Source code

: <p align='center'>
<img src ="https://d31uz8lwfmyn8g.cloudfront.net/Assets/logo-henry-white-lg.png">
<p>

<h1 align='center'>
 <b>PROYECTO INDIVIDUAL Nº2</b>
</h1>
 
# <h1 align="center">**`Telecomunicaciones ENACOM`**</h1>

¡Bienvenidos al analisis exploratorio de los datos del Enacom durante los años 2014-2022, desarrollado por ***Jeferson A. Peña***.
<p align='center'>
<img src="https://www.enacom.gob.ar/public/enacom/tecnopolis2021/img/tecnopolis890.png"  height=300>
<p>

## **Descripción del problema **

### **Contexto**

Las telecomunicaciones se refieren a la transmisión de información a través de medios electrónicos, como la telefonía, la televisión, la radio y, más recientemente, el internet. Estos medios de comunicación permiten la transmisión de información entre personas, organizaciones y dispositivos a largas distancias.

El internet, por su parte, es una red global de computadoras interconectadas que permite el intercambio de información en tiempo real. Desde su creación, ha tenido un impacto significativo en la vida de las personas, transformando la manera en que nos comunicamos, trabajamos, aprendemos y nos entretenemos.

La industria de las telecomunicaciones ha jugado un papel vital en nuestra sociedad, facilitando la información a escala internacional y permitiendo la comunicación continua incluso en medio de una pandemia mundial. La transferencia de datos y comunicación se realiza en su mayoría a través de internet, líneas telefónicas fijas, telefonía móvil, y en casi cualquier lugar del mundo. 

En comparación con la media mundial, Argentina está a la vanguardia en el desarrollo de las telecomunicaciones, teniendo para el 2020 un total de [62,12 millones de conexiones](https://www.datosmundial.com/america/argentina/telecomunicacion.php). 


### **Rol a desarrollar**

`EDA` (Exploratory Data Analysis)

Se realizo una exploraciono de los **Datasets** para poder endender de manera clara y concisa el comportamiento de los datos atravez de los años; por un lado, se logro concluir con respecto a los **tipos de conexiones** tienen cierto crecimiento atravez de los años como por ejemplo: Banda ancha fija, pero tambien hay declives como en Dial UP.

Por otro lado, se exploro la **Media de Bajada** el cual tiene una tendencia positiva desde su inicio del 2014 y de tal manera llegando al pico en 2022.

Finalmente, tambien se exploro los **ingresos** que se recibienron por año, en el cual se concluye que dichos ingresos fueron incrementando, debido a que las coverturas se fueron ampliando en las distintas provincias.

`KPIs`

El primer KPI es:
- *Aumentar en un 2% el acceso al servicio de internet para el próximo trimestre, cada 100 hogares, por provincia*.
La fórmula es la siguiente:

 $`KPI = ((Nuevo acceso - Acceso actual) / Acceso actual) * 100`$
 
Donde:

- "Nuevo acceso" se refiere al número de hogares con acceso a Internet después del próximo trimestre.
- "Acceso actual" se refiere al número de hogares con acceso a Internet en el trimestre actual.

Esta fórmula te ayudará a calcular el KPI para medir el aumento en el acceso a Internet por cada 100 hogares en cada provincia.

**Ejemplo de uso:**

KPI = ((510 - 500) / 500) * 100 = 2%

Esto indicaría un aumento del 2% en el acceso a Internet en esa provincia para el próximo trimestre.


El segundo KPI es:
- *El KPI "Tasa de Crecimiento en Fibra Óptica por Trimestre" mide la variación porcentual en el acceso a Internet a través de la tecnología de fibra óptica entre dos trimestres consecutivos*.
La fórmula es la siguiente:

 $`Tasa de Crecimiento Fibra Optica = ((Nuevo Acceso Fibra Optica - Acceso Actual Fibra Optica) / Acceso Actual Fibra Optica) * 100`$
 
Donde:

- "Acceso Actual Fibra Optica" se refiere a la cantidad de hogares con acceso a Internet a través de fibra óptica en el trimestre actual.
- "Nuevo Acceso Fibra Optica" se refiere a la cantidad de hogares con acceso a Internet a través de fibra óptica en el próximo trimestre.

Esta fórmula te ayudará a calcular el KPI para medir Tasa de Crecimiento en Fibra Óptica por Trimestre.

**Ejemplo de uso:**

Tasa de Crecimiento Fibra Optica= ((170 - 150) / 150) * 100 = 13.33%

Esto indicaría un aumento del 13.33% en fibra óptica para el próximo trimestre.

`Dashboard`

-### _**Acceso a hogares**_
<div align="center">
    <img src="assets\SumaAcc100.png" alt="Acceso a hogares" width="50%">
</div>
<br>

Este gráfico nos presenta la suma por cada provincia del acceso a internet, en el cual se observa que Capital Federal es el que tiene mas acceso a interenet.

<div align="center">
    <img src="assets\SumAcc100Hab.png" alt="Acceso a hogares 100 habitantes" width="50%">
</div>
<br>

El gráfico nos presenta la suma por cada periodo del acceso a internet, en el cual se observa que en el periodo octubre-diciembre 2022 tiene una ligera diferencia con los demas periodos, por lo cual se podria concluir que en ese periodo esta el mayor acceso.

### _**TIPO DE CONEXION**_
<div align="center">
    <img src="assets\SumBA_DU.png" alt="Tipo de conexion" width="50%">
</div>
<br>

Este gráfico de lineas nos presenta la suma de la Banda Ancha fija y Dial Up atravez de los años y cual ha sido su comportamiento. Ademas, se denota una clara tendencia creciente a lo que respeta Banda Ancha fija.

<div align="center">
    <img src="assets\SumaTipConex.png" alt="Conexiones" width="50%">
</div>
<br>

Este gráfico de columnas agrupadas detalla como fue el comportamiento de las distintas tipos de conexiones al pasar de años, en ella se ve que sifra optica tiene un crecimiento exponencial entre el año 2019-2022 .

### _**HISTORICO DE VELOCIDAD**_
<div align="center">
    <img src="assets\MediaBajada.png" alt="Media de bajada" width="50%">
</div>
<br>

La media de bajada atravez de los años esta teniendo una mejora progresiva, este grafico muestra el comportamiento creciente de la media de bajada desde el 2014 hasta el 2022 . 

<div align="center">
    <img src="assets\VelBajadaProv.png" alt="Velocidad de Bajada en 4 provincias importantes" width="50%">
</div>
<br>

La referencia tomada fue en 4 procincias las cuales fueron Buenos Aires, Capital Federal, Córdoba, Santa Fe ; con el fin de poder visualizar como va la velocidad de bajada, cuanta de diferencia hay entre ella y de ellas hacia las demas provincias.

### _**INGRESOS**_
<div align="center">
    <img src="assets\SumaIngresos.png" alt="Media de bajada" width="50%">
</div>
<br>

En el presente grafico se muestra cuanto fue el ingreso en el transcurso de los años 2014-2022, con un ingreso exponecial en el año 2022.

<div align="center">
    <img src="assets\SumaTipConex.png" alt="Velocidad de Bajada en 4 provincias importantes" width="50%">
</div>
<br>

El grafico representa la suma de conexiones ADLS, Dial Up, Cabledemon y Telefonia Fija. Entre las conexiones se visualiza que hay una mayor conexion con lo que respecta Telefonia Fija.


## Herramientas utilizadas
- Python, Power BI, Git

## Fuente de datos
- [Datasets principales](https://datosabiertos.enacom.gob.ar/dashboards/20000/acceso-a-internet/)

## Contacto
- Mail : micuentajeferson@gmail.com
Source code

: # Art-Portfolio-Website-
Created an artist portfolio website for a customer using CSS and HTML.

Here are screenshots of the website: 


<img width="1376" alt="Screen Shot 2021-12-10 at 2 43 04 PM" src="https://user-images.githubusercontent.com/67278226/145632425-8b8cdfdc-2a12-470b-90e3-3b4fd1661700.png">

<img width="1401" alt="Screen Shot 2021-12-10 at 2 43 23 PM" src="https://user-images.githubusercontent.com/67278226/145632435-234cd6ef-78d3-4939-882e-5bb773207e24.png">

○ ○ ○ ○

Would you set down all the lines above, exactly and in full?

RESULT:
Source code

: <p align='center'>
<img src ="https://d31uz8lwfmyn8g.cloudfront.net/Assets/logo-henry-white-lg.png">
<p>

<h1 align='center'>
 <b>PROYECTO INDIVIDUAL Nº2</b>
</h1>
 
# <h1 align="center">**`Telecomunicaciones ENACOM`**</h1>

¡Bienvenidos al analisis exploratorio de los datos del Enacom durante los años 2014-2022, desarrollado por ***Jeferson A. Peña***.
<p align='center'>
<img src="https://www.enacom.gob.ar/public/enacom/tecnopolis2021/img/tecnopolis890.png"  height=300>
<p>

## **Descripción del problema **

### **Contexto**

Las telecomunicaciones se refieren a la transmisión de información a través de medios electrónicos, como la telefonía, la televisión, la radio y, más recientemente, el internet. Estos medios de comunicación permiten la transmisión de información entre personas, organizaciones y dispositivos a largas distancias.

El internet, por su parte, es una red global de computadoras interconectadas que permite el intercambio de información en tiempo real. Desde su creación, ha tenido un impacto significativo en la vida de las personas, transformando la manera en que nos comunicamos, trabajamos, aprendemos y nos entretenemos.

La industria de las telecomunicaciones ha jugado un papel vital en nuestra sociedad, facilitando la información a escala internacional y permitiendo la comunicación continua incluso en medio de una pandemia mundial. La transferencia de datos y comunicación se realiza en su mayoría a través de internet, líneas telefónicas fijas, telefonía móvil, y en casi cualquier lugar del mundo. 

En comparación con la media mundial, Argentina está a la vanguardia en el desarrollo de las telecomunicaciones, teniendo para el 2020 un total de [62,12 millones de conexiones](https://www.datosmundial.com/america/argentina/telecomunicacion.php). 


### **Rol a desarrollar**

`EDA` (Exploratory Data Analysis)

Se realizo una exploraciono de los **Datasets** para poder endender de manera clara y concisa el comportamiento de los datos atravez de los años; por un lado, se logro concluir con respecto a los **tipos de conexiones** tienen cierto crecimiento atravez de los años como por ejemplo: Banda ancha fija, pero tambien hay declives como en Dial UP.

Por otro lado, se exploro la **Media de Bajada** el cual tiene una tendencia positiva desde su inicio del 2014 y de tal manera llegando al pico en 2022.

Finalmente, tambien se exploro los **ingresos** que se recibienron por año, en el cual se concluye que dichos ingresos fueron incrementando, debido a que las coverturas se fueron ampliando en las distintas provincias.

`KPIs`

El primer KPI es:
- *Aumentar en un 2% el acceso al servicio de internet para el próximo trimestre, cada 100 hogares, por provincia*.
La fórmula es la siguiente:

 $`KPI = ((Nuevo acceso - Acceso actual) / Acceso actual) * 100`$
 
Donde:

- "Nuevo acceso" se refiere al número de hogares con acceso a Internet después del próximo trimestre.
- "Acceso actual" se refiere al número de hogares con acceso a Internet en el trimestre actual.

Esta fórmula te ayudará a calcular el KPI para medir el aumento en el acceso a Internet por cada 100 hogares en cada provincia.

**Ejemplo de uso:**

KPI = ((510 - 500) / 500) * 100 = 2%

Esto indicaría un aumento del 2% en el acceso a Internet en esa provincia para el próximo trimestre.


El segundo KPI es:
- *El KPI "Tasa de Crecimiento en Fibra Óptica por Trimestre" mide la variación porcentual en el acceso a Internet a través de la tecnología de fibra óptica entre dos trimestres consecutivos*.
La fórmula es la siguiente:

 $`Tasa de Crecimiento Fibra Optica = ((Nuevo Acceso Fibra Optica - Acceso Actual Fibra Optica) / Acceso Actual Fibra Optica) * 100`$
 
Donde:

- "Acceso Actual Fibra Optica" se refiere a la cantidad de hogares con acceso a Internet a través de fibra óptica en el trimestre actual.
- "Nuevo Acceso Fibra Optica" se refiere a la cantidad de hogares con acceso a Internet a través de fibra óptica en el próximo trimestre.

Esta fórmula te ayudará a calcular el KPI para medir Tasa de Crecimiento en Fibra Óptica por Trimestre.

**Ejemplo de uso:**

Tasa de Crecimiento Fibra Optica= ((170 - 150) / 150) * 100 = 13.33%

Esto indicaría un aumento del 13.33% en fibra óptica para el próximo trimestre.

`Dashboard`

-### _**Acceso a hogares**_
<div align="center">
    <img src="assets\SumaAcc100.png" alt="Acceso a hogares" width="50%">
</div>
<br>

Este gráfico nos presenta la suma por cada provincia del acceso a internet, en el cual se observa que Capital Federal es el que tiene mas acceso a interenet.

<div align="center">
    <img src="assets\SumAcc100Hab.png" alt="Acceso a hogares 100 habitantes" width="50%">
</div>
<br>

El gráfico nos presenta la suma por cada periodo del acceso a internet, en el cual se observa que en el periodo octubre-diciembre 2022 tiene una ligera diferencia con los demas periodos, por lo cual se podria concluir que en ese periodo esta el mayor acceso.

### _**TIPO DE CONEXION**_
<div align="center">
    <img src="assets\SumBA_DU.png" alt="Tipo de conexion" width="50%">
</div>
<br>

Este gráfico de lineas nos presenta la suma de la Banda Ancha fija y Dial Up atravez de los años y cual ha sido su comportamiento. Ademas, se denota una clara tendencia creciente a lo que respeta Banda Ancha fija.

<div align="center">
    <img src="assets\SumaTipConex.png" alt="Conexiones" width="50%">
</div>
<br>

Este gráfico de columnas agrupadas detalla como fue el comportamiento de las distintas tipos de conexiones al pasar de años, en ella se ve que sifra optica tiene un crecimiento exponencial entre el año 2019-2022 .

### _**HISTORICO DE VELOCIDAD**_
<div align="center">
    <img src="assets\MediaBajada.png" alt="Media de bajada" width="50%">
</div>
<br>

La media de bajada atravez de los años esta teniendo una mejora progresiva, este grafico muestra el comportamiento creciente de la media de bajada desde el 2014 hasta el 2022 . 

<div align="center">
    <img src="assets\VelBajadaProv.png" alt="Velocidad de Bajada en 4 provincias importantes" width="50%">
</div>
<br>

La referencia tomada fue en 4 procincias las cuales fueron Buenos Aires, Capital Federal, Córdoba, Santa Fe ; con el fin de poder visualizar como va la velocidad de bajada, cuanta de diferencia hay entre ella y de ellas hacia las demas provincias.

### _**INGRESOS**_
<div align="center">
    <img src="assets\SumaIngresos.png" alt="Media de bajada" width="50%">
</div>
<br>

En el presente grafico se muestra cuanto fue el ingreso en el transcurso de los años 2014-2022, con un ingreso exponecial en el año 2022.

<div align="center">
    <img src="assets\SumaTipConex.png" alt="Velocidad de Bajada en 4 provincias importantes" width="50%">
</div>
<br>

El grafico representa la suma de conexiones ADLS, Dial Up, Cabledemon y Telefonia Fija. Entre las conexiones se visualiza que hay una mayor conexion con lo que respecta Telefonia Fija.


## Herramientas utilizadas
- Python, Power BI, Git

## Fuente de datos
- [Datasets principales](https://datosabiertos.enacom.gob.ar/dashboards/20000/acceso-a-internet/)

## Contacto
- Mail : micuentajeferson@gmail.com
Source code

: # Art-Portfolio-Website-
Created an artist portfolio website for a customer using CSS and HTML.

Here are screenshots of the website: 


<img width="1376" alt="Screen Shot 2021-12-10 at 2 43 04 PM" src="https://user-images.githubusercontent.com/67278226/145632425-8b8cdfdc-2a12-470b-90e3-3b4fd1661700.png">

<img width="1401" alt="Screen Shot 2021-12-10 at 2 43 23 PM" src="https://user-images.githubusercontent.com/67278226/145632435-234cd6ef-78d3-4939-882e-5bb773207e24.png">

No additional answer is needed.